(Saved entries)

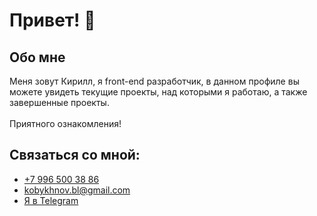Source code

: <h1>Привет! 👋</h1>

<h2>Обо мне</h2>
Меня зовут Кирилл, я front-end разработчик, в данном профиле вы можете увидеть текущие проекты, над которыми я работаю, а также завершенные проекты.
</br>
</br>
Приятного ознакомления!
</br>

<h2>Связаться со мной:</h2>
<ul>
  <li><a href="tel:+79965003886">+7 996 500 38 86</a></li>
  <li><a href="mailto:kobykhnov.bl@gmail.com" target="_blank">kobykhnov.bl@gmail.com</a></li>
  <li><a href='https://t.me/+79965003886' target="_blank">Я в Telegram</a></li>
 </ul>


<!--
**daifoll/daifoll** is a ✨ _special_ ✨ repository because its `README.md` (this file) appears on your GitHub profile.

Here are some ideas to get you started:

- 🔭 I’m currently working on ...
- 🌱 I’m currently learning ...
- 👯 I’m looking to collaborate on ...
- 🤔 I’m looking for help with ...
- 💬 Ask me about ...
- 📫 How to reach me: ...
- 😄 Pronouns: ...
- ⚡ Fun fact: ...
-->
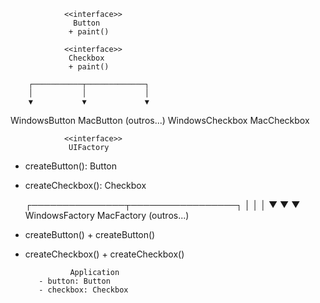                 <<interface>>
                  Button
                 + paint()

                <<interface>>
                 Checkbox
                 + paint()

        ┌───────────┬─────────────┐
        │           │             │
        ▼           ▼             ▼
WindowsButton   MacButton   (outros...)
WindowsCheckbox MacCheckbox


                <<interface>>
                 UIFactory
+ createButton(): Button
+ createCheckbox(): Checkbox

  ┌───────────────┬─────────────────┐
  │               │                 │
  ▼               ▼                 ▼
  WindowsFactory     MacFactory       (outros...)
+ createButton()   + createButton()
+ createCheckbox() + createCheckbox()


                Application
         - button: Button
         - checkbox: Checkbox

YOUR INSTRUCTIONS:
An exact copy of the data is required, with the pictures excluded.

WRITTEN RESPONSE:
Source code

: <h1>Привет! 👋</h1>

<h2>Обо мне</h2>
Меня зовут Кирилл, я front-end разработчик, в данном профиле вы можете увидеть текущие проекты, над которыми я работаю, а также завершенные проекты.
</br>
</br>
Приятного ознакомления!
</br>

<h2>Связаться со мной:</h2>
<ul>
  <li><a href="tel:+79965003886">+7 996 500 38 86</a></li>
  <li><a href="mailto:kobykhnov.bl@gmail.com" target="_blank">kobykhnov.bl@gmail.com</a></li>
  <li><a href='https://t.me/+79965003886' target="_blank">Я в Telegram</a></li>
 </ul>


<!--
**daifoll/daifoll** is a ✨ _special_ ✨ repository because its `README.md` (this file) appears on your GitHub profile.

Here are some ideas to get you started:

- 🔭 I’m currently working on ...
- 🌱 I’m currently learning ...
- 👯 I’m looking to collaborate on ...
- 🤔 I’m looking for help with ...
- 💬 Ask me about ...
- 📫 How to reach me: ...
- 😄 Pronouns: ...
- ⚡ Fun fact: ...
-->
                 <<interface>>
                  Button
                 + paint()

                <<interface>>
                 Checkbox
                 + paint()

        ┌───────────┬─────────────┐
        │           │             │
        ▼           ▼             ▼
WindowsButton   MacButton   (outros...)
WindowsCheckbox MacCheckbox


                <<interface>>
                 UIFactory
+ createButton(): Button
+ createCheckbox(): Checkbox

  ┌───────────────┬─────────────────┐
  │               │                 │
  ▼               ▼                 ▼
  WindowsFactory     MacFactory       (outros...)
+ createButton()   + createButton()
+ createCheckbox() + createCheckbox()


                Application
         - button: Button
         - checkbox: Checkbox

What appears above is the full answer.